- EXCERPTED RECORDS -
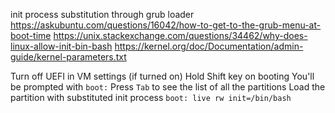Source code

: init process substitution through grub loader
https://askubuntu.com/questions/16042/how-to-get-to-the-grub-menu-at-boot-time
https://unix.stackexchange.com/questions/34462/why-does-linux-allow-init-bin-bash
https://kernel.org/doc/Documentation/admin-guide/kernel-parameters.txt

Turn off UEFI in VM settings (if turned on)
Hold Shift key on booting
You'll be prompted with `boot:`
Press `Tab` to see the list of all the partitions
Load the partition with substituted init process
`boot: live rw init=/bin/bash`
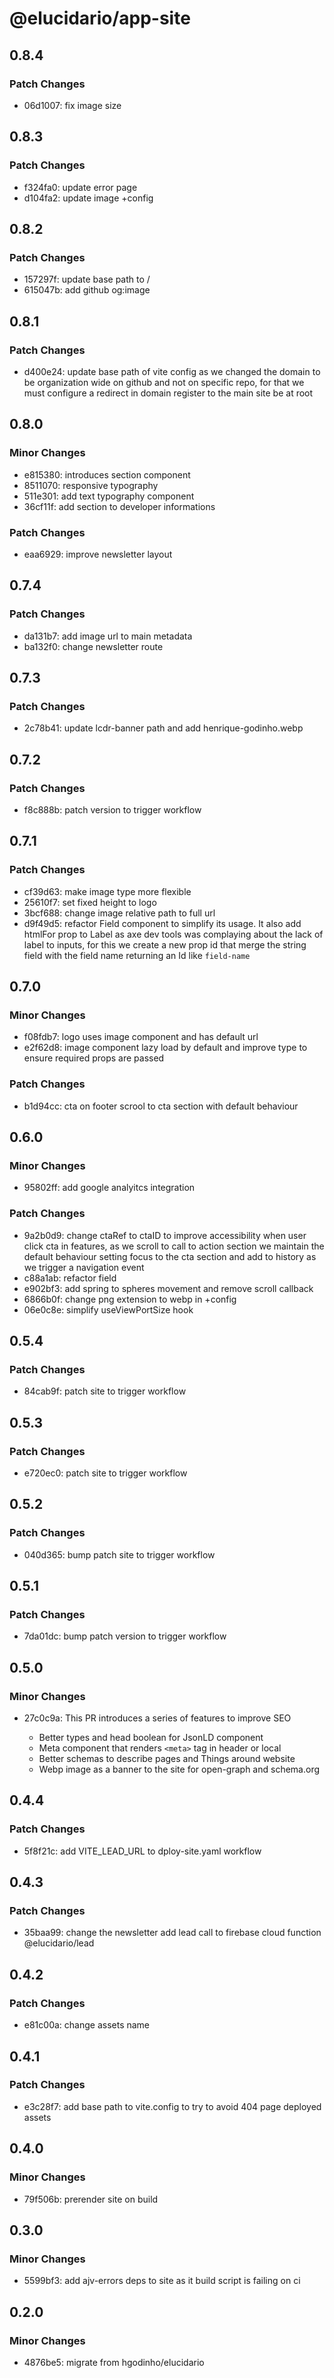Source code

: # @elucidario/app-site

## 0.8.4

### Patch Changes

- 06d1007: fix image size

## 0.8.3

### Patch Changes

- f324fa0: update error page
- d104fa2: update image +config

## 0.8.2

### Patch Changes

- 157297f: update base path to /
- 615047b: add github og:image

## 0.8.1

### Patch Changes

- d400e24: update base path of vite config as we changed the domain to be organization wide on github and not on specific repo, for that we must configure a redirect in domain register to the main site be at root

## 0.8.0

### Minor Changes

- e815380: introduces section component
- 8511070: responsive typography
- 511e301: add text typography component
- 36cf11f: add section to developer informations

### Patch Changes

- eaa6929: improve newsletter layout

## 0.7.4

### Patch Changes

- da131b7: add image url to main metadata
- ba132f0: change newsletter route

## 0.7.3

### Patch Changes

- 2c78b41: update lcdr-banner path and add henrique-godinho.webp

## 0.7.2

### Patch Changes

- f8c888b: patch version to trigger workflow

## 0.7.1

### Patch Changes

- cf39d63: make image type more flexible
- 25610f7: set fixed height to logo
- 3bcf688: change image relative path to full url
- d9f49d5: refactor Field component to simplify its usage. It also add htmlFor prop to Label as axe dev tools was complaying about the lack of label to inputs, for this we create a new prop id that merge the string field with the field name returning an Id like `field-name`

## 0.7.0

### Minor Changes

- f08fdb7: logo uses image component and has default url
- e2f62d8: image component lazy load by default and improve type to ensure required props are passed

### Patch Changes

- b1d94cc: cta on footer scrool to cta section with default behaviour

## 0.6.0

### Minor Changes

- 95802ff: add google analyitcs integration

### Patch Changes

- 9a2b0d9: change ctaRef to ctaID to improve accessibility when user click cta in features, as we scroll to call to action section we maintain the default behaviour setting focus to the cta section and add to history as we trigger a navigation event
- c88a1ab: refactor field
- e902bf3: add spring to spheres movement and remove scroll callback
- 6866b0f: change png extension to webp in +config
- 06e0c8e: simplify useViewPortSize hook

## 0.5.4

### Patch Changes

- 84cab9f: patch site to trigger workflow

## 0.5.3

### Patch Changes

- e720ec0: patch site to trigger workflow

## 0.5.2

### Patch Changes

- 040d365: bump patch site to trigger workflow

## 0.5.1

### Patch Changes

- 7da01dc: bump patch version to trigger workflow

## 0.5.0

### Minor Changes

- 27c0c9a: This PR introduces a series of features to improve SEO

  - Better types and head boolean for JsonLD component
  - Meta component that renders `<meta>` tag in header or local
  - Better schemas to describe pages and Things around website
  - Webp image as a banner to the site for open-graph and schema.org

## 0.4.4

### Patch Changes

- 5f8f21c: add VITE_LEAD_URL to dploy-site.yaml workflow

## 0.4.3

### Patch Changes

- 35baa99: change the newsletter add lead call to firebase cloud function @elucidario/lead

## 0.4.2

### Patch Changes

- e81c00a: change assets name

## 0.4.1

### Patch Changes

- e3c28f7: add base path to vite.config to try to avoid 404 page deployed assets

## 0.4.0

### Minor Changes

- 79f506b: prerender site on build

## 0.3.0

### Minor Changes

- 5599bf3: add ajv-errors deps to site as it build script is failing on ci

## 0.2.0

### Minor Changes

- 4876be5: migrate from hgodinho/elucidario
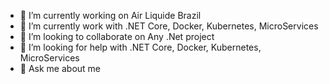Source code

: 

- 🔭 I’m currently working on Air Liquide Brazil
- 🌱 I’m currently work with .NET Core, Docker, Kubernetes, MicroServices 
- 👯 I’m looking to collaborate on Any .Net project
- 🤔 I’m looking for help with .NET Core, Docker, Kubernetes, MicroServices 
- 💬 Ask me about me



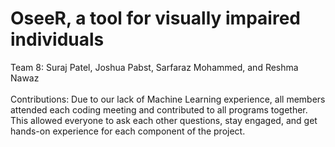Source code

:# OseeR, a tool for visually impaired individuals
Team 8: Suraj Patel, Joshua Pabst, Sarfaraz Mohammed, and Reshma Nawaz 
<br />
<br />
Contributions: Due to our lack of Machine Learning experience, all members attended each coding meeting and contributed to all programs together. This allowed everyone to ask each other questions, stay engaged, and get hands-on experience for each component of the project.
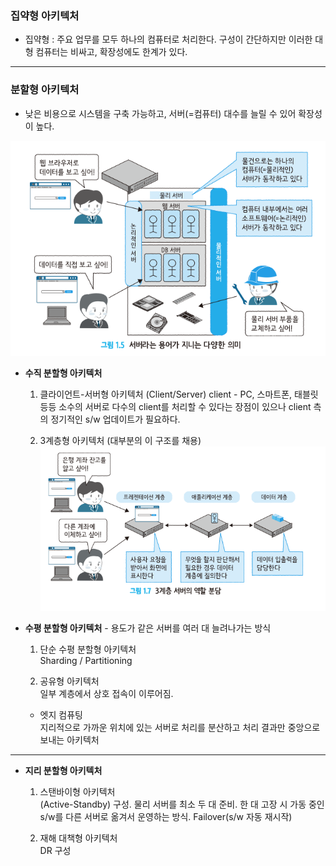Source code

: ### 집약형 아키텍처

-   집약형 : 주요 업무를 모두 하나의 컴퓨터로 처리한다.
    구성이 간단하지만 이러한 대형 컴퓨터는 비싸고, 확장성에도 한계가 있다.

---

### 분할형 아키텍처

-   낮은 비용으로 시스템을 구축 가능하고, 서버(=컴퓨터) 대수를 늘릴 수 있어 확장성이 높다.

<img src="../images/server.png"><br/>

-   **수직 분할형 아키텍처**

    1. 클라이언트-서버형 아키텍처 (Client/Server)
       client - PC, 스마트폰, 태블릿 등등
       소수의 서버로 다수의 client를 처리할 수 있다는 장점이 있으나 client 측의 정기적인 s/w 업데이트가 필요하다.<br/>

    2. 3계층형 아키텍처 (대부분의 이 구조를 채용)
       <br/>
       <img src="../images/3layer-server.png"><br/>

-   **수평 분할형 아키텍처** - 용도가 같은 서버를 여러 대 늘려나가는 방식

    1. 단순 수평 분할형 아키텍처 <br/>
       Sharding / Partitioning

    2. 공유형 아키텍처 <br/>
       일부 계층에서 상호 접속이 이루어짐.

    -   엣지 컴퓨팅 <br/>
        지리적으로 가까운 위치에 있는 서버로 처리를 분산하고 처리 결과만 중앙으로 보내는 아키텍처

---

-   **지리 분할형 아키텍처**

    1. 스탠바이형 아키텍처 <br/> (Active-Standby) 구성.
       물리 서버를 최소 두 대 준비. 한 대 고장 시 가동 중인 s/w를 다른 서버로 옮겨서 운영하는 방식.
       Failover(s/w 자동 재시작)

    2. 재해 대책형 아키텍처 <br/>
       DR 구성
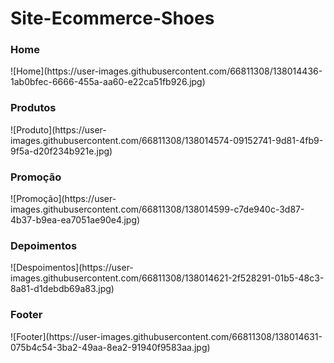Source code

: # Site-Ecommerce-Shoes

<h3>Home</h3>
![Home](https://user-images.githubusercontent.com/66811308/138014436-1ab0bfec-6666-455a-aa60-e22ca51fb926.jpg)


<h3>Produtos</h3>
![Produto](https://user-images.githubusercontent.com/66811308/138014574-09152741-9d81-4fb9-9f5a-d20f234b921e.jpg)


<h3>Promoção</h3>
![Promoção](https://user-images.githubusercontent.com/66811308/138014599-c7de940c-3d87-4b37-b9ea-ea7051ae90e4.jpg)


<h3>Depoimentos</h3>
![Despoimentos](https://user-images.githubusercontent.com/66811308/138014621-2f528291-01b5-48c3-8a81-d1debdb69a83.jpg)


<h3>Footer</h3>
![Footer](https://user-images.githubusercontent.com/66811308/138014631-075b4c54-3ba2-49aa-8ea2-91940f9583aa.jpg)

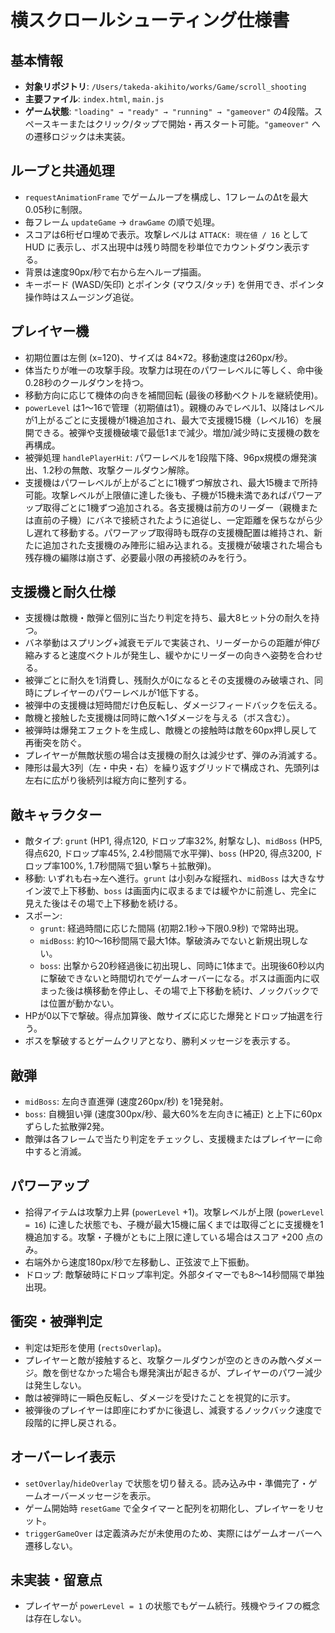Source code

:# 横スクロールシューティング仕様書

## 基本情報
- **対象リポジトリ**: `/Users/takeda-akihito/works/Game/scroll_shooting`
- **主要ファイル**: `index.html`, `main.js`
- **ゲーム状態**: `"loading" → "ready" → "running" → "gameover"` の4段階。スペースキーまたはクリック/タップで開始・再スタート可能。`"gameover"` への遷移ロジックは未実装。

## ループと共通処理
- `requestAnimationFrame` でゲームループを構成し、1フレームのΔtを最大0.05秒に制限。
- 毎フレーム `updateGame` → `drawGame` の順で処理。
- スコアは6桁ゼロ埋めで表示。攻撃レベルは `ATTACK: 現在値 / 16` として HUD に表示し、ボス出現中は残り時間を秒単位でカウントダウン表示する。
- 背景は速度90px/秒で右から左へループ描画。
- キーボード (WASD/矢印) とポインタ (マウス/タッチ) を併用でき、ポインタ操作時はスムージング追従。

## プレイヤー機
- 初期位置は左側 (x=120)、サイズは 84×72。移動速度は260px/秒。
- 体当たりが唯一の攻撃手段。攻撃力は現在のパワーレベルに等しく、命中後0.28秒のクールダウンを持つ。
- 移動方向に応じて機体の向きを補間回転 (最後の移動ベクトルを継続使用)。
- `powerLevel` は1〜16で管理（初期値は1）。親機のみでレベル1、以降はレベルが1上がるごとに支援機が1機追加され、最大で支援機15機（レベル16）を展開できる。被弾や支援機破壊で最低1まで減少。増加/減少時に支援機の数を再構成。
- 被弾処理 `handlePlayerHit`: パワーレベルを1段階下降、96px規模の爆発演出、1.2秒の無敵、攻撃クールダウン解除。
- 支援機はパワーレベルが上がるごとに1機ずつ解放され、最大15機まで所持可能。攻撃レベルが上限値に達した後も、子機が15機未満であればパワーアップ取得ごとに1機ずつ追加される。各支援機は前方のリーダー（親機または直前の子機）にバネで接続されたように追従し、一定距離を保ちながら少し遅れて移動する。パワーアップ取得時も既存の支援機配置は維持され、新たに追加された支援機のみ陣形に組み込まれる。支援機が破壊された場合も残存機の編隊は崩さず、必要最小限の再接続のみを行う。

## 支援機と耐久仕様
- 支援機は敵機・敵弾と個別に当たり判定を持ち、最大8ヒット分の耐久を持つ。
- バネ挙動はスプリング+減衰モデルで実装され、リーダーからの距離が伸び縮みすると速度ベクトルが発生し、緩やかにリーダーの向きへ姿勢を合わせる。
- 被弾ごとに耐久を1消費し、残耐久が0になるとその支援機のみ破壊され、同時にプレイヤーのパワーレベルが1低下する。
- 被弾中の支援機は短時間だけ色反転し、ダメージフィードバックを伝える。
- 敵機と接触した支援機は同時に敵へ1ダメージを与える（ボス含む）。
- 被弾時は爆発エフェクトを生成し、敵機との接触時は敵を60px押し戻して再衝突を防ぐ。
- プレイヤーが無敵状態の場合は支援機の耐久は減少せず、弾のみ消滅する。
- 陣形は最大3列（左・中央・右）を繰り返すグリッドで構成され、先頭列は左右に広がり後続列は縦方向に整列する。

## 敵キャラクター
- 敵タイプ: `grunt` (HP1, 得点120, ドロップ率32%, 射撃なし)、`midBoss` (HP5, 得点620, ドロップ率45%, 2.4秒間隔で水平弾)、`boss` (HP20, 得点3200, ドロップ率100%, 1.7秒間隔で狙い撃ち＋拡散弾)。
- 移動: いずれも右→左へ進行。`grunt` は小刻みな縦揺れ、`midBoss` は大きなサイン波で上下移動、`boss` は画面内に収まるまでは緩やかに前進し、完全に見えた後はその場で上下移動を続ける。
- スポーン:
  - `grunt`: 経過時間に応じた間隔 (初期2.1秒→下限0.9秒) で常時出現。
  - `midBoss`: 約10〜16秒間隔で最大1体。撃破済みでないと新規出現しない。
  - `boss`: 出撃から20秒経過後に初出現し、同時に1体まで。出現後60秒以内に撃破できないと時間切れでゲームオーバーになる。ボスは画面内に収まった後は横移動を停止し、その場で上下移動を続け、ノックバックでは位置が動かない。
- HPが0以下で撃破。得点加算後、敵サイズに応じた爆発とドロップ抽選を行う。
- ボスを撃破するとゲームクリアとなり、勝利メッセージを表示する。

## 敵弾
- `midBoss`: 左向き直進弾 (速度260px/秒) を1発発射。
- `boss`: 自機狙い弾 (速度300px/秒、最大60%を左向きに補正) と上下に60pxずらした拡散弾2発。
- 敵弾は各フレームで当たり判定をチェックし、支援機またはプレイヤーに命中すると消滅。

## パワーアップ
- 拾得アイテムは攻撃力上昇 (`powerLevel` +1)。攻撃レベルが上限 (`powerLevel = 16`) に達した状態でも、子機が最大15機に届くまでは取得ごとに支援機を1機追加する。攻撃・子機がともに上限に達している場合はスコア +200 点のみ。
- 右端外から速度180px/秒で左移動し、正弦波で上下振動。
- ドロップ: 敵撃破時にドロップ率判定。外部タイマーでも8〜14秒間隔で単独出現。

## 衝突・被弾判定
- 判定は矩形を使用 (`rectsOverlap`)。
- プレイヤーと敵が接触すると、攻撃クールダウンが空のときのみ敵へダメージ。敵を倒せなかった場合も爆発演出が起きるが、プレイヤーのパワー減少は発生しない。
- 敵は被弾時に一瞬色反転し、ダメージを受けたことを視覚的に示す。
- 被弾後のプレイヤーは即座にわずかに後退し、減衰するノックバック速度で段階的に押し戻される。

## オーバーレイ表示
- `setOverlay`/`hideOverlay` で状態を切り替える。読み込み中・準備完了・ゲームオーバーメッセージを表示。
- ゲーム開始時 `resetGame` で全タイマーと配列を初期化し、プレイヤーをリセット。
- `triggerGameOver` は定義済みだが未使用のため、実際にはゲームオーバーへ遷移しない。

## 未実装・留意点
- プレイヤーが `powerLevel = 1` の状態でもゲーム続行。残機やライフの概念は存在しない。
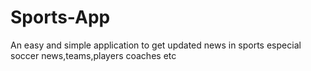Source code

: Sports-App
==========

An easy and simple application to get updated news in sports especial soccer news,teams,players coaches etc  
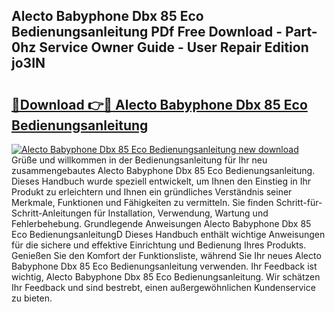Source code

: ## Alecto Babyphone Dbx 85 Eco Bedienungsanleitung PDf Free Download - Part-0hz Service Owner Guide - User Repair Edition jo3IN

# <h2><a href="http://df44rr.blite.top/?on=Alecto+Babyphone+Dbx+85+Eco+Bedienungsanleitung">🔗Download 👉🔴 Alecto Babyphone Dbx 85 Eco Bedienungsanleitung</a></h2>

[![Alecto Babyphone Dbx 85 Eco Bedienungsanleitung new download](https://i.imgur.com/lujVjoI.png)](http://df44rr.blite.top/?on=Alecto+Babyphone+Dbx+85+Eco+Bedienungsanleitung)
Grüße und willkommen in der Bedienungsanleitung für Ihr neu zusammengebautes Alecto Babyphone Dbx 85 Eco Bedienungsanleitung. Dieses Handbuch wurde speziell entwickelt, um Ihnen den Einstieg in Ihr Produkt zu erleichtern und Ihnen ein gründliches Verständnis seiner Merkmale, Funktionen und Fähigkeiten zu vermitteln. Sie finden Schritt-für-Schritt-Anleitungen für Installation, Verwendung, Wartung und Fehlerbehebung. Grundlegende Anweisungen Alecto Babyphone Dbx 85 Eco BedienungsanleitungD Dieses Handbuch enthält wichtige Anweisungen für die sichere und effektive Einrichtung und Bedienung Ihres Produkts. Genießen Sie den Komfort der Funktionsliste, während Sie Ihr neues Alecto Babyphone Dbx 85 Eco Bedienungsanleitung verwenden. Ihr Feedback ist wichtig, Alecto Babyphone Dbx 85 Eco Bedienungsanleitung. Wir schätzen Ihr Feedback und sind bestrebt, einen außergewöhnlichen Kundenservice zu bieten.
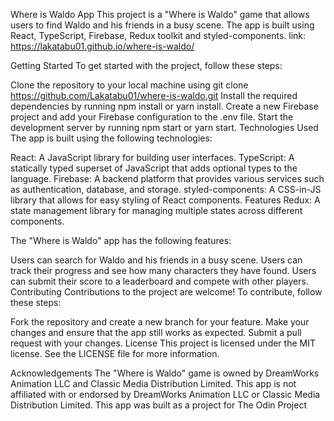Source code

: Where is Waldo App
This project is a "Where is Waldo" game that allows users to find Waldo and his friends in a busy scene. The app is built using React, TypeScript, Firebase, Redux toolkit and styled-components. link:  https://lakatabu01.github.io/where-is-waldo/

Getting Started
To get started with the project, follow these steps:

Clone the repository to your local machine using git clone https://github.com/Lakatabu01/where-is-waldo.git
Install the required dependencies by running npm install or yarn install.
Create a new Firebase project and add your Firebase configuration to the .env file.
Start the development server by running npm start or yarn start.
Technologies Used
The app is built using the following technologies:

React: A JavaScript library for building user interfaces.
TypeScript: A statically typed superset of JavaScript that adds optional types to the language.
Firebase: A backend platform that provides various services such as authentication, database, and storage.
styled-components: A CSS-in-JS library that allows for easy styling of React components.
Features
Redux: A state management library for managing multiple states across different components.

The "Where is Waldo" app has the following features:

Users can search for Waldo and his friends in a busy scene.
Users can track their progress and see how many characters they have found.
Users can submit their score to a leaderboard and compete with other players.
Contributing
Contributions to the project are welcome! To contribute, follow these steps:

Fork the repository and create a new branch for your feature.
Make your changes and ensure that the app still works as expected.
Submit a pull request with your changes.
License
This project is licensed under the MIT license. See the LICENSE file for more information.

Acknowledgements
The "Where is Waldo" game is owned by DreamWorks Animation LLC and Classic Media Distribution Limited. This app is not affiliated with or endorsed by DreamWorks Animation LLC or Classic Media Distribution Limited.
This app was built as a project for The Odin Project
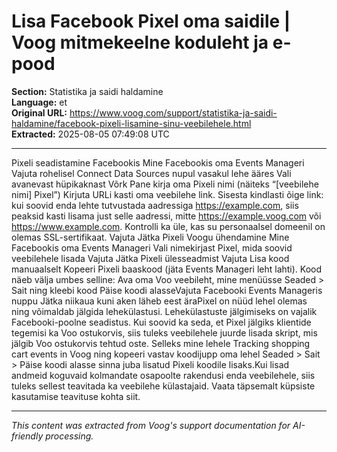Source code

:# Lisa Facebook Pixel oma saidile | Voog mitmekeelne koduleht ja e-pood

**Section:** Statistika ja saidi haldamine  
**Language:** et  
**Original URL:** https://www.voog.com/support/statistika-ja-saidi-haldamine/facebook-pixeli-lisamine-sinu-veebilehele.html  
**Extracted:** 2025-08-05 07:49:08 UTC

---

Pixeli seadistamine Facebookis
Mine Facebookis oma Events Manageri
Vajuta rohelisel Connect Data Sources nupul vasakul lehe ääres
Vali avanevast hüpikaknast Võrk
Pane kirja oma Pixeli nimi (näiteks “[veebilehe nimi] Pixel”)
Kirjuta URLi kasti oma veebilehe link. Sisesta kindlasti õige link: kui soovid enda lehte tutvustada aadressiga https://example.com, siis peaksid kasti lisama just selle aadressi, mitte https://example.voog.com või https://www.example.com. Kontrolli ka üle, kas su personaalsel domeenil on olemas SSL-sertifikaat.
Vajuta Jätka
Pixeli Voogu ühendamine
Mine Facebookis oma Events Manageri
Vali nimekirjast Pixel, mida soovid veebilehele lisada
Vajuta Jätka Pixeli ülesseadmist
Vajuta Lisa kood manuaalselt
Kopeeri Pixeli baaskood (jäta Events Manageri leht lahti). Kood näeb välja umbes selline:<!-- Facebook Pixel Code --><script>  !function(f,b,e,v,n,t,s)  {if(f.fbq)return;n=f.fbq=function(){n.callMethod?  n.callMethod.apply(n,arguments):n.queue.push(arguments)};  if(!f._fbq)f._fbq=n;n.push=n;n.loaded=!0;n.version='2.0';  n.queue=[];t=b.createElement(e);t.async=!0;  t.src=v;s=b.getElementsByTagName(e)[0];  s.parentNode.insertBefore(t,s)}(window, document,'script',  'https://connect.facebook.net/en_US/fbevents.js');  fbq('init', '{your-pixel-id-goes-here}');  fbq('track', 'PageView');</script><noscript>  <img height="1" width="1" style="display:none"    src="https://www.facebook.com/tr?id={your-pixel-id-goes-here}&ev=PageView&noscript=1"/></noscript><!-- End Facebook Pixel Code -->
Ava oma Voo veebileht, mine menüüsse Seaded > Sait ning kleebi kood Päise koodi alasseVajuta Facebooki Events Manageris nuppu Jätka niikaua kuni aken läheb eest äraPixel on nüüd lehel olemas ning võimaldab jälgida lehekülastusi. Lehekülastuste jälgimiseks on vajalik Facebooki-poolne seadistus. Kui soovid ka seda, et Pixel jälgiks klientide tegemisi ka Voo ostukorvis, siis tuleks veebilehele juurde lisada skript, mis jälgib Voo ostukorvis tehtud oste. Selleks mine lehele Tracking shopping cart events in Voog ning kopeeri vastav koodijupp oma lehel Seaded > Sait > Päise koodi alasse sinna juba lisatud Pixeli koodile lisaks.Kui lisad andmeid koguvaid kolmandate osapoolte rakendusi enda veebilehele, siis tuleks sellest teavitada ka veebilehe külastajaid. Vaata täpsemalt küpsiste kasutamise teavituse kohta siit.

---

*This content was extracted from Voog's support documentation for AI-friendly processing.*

- WHAT YOU WILL DO -
Reproduce only the lines from the beginning of the data through the line that contains "You'll be prompted", both included, and please drop the pictures.

- EXERCISE ANSWER -
Source code

: init process substitution through grub loader
https://askubuntu.com/questions/16042/how-to-get-to-the-grub-menu-at-boot-time
https://unix.stackexchange.com/questions/34462/why-does-linux-allow-init-bin-bash
https://kernel.org/doc/Documentation/admin-guide/kernel-parameters.txt

Turn off UEFI in VM settings (if turned on)
Hold Shift key on booting
You'll be prompted with `boot:`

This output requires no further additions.